Derzeit planen die Wirtschaftswissenschaftler gemeinsam mit den fünf Mitarbeitern ihres Unternehmens " K-lab “ ein Internetportal mit eigener Suchfunktion, einem umfangreichen Fundus an Unterrichtsmaterialien und persönlichen Ordnern. Heißen soll es "Mein Unterricht.de“. "Unser Ziel ist es, Lehrern die Arbeit mit dem klugen Einsatz moderner Technologie leichter zu machen und dabei vielleicht sogar die Qualität der Unterrichtsvorbereitung erhöhen“, sagt Wüstenhagen.

Im vergangenen Jahr haben sie an allen Schulformen hierzu ausführliche Gespräche mit Lehrern über Schwierigkeiten und Wünsche im Zusammenhang mit der Unterrichtsvorbereitung geführt. "Die Lehrer suchen ständig nach brauchbaren Projektor-Folien, Handbüchern oder Arbeitsheften“, sagt Wüstenhagen. "Immer müssen sie sich das Material zeitaufwendig in Bibliotheken oder in Buchläden zusammensuchen. “

Vor allem junge Lehrer hätten positiv auf die Idee eines Online-Schreibtisches reagiert. Sie hätten sofort die vielfältigen Möglichkeiten erkannt, die sich aus dem geplanten Online-Angebot ergäben. Die älteren Pädagogen seien erwartungsgemäß zurückhaltender gewesen. "Abgelehnt hat die Idee jedoch niemand“, sagt Appelhans.

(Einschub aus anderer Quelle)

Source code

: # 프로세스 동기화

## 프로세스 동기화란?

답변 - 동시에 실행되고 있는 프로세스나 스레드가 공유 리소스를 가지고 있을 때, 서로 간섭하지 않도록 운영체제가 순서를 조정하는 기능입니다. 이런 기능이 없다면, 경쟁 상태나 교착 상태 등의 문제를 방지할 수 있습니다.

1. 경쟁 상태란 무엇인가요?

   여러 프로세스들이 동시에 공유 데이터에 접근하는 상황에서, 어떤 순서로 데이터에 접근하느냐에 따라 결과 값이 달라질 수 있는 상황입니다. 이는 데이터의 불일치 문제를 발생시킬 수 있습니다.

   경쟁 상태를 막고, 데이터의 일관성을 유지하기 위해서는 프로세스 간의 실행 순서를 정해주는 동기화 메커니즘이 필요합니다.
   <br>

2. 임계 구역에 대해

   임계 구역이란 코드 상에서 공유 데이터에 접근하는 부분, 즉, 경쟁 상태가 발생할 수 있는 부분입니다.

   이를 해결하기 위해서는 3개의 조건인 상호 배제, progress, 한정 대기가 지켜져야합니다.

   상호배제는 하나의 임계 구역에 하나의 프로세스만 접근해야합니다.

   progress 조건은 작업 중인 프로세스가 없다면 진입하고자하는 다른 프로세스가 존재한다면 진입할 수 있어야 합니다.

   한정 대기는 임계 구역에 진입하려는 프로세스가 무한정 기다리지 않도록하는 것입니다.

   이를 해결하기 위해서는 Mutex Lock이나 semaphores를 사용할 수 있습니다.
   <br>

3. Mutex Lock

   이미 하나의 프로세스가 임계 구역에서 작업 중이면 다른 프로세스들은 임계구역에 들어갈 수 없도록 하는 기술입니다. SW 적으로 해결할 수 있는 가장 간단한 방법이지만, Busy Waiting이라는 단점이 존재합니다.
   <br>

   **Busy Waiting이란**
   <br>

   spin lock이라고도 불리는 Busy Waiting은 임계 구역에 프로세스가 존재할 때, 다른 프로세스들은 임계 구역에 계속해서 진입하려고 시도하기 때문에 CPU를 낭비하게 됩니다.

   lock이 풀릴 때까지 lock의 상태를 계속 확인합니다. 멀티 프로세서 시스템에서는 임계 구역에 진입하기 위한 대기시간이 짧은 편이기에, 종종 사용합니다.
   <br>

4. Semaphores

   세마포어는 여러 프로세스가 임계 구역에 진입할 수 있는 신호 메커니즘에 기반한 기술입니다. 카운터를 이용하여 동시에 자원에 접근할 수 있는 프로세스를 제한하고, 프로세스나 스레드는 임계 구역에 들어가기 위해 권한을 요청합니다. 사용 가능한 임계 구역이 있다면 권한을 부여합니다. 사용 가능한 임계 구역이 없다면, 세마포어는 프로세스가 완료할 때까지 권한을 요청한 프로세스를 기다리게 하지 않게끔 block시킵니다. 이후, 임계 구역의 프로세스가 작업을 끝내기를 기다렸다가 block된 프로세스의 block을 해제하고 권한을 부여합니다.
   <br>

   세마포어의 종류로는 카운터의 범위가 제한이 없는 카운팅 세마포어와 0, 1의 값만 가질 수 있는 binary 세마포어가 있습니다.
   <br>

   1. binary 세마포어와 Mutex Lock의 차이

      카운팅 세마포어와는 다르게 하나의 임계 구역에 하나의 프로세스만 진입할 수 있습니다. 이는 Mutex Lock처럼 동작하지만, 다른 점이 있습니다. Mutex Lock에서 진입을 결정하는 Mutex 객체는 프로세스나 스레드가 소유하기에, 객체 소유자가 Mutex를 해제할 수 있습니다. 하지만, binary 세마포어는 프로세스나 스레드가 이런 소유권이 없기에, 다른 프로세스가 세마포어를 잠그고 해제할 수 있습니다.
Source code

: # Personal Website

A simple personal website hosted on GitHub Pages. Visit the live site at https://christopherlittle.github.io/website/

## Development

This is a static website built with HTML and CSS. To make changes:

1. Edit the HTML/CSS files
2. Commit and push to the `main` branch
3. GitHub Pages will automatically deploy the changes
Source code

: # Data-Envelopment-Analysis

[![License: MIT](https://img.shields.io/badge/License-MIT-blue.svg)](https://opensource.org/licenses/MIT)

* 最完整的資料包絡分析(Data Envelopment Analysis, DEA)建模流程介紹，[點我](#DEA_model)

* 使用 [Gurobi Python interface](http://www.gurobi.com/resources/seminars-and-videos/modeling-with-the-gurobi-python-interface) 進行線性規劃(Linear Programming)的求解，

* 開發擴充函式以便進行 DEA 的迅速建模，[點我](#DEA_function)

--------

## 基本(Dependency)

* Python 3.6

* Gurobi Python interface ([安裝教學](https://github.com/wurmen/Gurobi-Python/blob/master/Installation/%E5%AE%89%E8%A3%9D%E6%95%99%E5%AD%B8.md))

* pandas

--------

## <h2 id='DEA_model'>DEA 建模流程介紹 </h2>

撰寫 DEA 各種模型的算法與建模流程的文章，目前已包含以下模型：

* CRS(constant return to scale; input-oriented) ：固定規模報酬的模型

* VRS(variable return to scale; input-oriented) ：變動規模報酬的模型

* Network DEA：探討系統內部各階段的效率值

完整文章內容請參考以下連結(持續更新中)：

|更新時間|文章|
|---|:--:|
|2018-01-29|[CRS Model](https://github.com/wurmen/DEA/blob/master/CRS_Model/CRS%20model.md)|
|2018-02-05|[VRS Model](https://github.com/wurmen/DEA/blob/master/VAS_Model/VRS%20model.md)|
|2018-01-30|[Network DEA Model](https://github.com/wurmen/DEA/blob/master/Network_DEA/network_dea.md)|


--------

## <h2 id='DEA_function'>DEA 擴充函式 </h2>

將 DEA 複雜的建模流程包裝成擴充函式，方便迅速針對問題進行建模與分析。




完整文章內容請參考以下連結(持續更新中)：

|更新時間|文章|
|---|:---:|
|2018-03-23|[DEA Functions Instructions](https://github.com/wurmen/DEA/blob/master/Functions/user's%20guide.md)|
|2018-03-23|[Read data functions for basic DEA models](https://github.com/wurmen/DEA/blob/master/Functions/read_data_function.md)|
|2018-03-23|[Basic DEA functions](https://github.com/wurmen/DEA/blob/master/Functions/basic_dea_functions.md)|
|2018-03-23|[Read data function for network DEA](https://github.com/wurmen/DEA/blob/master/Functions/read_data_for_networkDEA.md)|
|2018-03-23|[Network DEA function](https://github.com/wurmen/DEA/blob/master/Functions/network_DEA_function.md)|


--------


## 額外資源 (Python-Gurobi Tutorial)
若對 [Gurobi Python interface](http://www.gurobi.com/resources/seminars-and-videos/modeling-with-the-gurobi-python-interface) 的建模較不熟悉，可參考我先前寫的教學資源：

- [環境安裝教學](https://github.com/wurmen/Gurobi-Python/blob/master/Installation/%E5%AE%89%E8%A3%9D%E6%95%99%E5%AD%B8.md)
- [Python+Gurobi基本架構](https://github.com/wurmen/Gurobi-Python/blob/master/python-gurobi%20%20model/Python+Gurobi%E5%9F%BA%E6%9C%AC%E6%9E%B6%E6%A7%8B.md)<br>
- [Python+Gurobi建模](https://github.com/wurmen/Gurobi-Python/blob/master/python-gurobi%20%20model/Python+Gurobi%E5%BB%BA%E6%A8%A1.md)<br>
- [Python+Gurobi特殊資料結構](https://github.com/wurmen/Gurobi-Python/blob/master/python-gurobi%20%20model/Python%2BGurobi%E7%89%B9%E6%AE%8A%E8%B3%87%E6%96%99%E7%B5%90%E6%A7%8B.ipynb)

Mindestens so wichtig sie die Einschätzung der Lehrer war den Jungunternehmern die Bewertung ihrer Geschäftsidee durch die Verleger von Unterrichtsmaterialien. Denn ohne die Verleger ist das Geschäft schlichtweg unmöglich. Schließlich sollen die Verleger ihre Lehrmittel künftig auch über den Online-Schreibtisch der beiden Jungunternehmer vertreiben.

Funktionieren soll das so: Sucht ein Lehrer etwa nach einem Grammatik-Arbeitsheft, findet er eine Vielzahl verfügbarer Angebote über die Suchfunktion im Fundus des Schreibtisches. Mit einem Klick wählt er das passende Exemplar aus. Aus verschiedenen Arbeitsheften kann der Lehrer an seinem Computer schnell ein gezielt auf das Lernniveau seiner Klasse abgestimmte Unterrichtsvorlage erarbeiten. Er speichert sie auf dem Schreibtisch in seinen Unterlagen. Weil das Portal im Internet steht, also überall verfügbar ist, kann er in der Schule daran weiterarbeiten und es dort für die Klasse ausdrucken.

Auch Schüler mit einbeziehen

Anders als die meisten Angebote im Internet kann "Mein Unterricht.de“ soll nicht kostenlos sein. "Damit wir und die Verlage etwas daran verdienen, benötigen wir 5000 Lehrer, die bei uns ein Monats-Abo zu einem zweistelligen Euro erwerben“, sagt Wüstenhagen. Wer ein solches Abo kauft, hat dann freien Zugriff auf alle Materialien, die die Verlage über das Internetportal anbieten.

Auf der Bildungsmesse "Didacta“ am 15. Februar 2012 in Hannover wollen die Jungunternehmer ihre Idee erstmals dem Fachpublikum öffentlich präsentieren. In den Büroräumen in Berlin-Kreuzberg wird jedoch schon über diesen Termin hinaus gedacht. "Unsere Vorstellungen für die Zukunft beziehen die Schüler mit ein“, sagen die beiden. "Wir gehen davon aus, dass Lehrer und Schüler bald ganz selbstverständlich primär mit diesen neuen Technologien arbeiten. Lehrer werden die Leistung ihrer Schüler individuell auf dem Laptop einem Tablet-PC oder gar auf dem Smartphone nachverfolgen und bewerten können.“

Bis es an deutschen Schulen soweit ist, dürfte allerdings wohl noch einige Zeit vergehen.